Even the gentlest therapies have their complications in certain physiological conditions such as pregnancy and lactation, in very young children, or those with multiple medications. Some therapies must be used with caution in certain diseases such as diabetes, heart, liver or kidney disease. It is very important that you inform your Holistic Energy Practitioner immediately of:

• Any disease process that you are suffering from

• If you are on any medication or over the counter drugs

• If you are pregnant, suspect you are pregnant, actively attempting to become pregnant or you are breast-feeding

I understand that my health care professional will answer any questions that I have to the best of her ability. I understand that the results are not guaranteed. I do not expect the Holistic Energy Practitioner to be able to anticipate and explain all risks and complications. I will rely on the Holistic Energy Practitioner to exercise judgement during the course of the procedure which they feel at that time is in my best interests, based on the facts then known. I understand that the Holistic Energy Practitioner works as an educator and advisor, therefore she only educate, consult, advise and assist her clients using one or more of the modalities being practiced. I intend this consent form to cover the entire course of treatment for my present condition. I understand that I am free to withdraw my consent and to discontinue participation in these procedures at any time.
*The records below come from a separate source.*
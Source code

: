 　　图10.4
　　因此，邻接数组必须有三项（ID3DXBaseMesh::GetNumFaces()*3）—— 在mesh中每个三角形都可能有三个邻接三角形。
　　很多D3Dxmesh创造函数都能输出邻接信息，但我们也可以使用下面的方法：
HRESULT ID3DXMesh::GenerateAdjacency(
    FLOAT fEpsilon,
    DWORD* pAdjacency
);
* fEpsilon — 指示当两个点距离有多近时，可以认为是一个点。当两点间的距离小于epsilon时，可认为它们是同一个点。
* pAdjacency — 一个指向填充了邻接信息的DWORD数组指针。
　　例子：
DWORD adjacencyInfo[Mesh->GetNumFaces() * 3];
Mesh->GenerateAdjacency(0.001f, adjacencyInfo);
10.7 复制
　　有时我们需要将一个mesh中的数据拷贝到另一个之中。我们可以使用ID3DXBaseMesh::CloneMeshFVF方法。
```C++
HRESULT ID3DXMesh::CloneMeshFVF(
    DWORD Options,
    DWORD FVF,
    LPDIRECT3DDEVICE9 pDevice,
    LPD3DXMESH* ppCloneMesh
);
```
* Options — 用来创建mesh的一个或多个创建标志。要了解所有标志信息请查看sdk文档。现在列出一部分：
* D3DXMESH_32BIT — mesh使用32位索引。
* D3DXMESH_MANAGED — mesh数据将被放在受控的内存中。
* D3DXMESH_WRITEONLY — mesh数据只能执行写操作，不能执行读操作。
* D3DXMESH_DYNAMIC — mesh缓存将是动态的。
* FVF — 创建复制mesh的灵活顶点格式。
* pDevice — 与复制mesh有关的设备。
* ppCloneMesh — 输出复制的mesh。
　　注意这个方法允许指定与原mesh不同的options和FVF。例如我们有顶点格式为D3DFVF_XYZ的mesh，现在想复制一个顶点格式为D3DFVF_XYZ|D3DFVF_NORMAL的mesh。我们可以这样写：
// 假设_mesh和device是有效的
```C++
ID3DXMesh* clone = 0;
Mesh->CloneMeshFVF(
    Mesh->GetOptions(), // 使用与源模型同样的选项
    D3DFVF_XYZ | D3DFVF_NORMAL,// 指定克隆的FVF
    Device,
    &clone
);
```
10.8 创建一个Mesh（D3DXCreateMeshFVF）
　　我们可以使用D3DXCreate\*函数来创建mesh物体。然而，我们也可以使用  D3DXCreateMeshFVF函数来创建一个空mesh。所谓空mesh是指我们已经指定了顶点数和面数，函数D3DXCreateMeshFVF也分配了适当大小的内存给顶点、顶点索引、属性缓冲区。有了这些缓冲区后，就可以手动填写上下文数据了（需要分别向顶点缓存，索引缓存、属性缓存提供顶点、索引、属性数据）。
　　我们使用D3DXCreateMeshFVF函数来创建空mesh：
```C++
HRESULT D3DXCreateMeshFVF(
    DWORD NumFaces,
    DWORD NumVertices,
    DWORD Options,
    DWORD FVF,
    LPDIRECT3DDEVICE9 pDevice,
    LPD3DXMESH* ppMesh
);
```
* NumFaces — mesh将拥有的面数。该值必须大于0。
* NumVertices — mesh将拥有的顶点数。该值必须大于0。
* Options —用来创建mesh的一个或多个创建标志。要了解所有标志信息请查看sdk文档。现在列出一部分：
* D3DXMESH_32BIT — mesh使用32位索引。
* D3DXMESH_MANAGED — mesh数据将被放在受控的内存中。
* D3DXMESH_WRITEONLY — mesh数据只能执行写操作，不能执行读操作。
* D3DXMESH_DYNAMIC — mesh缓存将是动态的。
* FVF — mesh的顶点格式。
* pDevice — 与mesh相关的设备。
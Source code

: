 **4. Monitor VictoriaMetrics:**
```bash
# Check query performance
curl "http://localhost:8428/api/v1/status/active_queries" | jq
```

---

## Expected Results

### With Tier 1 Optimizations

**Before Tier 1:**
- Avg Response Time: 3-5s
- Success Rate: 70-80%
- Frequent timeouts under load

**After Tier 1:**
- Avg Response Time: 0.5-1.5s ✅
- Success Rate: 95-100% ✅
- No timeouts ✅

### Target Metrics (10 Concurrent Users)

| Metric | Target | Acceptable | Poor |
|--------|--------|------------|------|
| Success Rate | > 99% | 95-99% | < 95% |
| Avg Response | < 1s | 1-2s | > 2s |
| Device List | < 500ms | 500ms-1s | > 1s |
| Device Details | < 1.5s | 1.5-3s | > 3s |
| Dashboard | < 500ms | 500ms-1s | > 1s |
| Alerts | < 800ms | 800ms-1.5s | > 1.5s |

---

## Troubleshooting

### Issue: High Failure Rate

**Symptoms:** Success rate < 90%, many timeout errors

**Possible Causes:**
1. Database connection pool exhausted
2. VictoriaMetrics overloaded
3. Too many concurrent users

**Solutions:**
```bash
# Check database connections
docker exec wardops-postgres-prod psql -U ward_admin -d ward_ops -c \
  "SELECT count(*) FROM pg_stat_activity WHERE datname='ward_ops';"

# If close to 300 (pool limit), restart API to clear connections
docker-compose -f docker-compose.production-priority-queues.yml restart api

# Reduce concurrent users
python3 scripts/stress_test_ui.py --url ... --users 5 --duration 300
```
If I am unable to make my appointment I must provide advance notification within 24 hours in which case no charge will be applied.

 

THIS IS TO ACKNOWLEDGE that I have been informed and I understand that:

• Any treatment or advice provided to me as a client is not mutually exclusive from any treatment, or advice that I may now be receiving or may in the future from another health care provider;

• I am at liberty to seek or continue medical care from a physician or surgeon or other health care provider qualified to practice;

• This Holistic Energy Practitioner is NOT suggesting or advising me to refrain from seeking or following the directions of another health care provider;

• The treatment and therapies rendered or recommended by this Holistic Energy Practitioner may be different than those usually offered by a medical doctor or other health care provider;

• This Holistic Energy Practitioner does not treat or diagnose disease, and these therapies cannot be replaced with medical treatments.

 

I DECLARE that I have received a full and complete explanation of the treatment or services and that I have read and agree with its contents. I AGREE to pay my full account at the time of each visit or treatment, including fees for services, administrative fees as well as other applicable fees.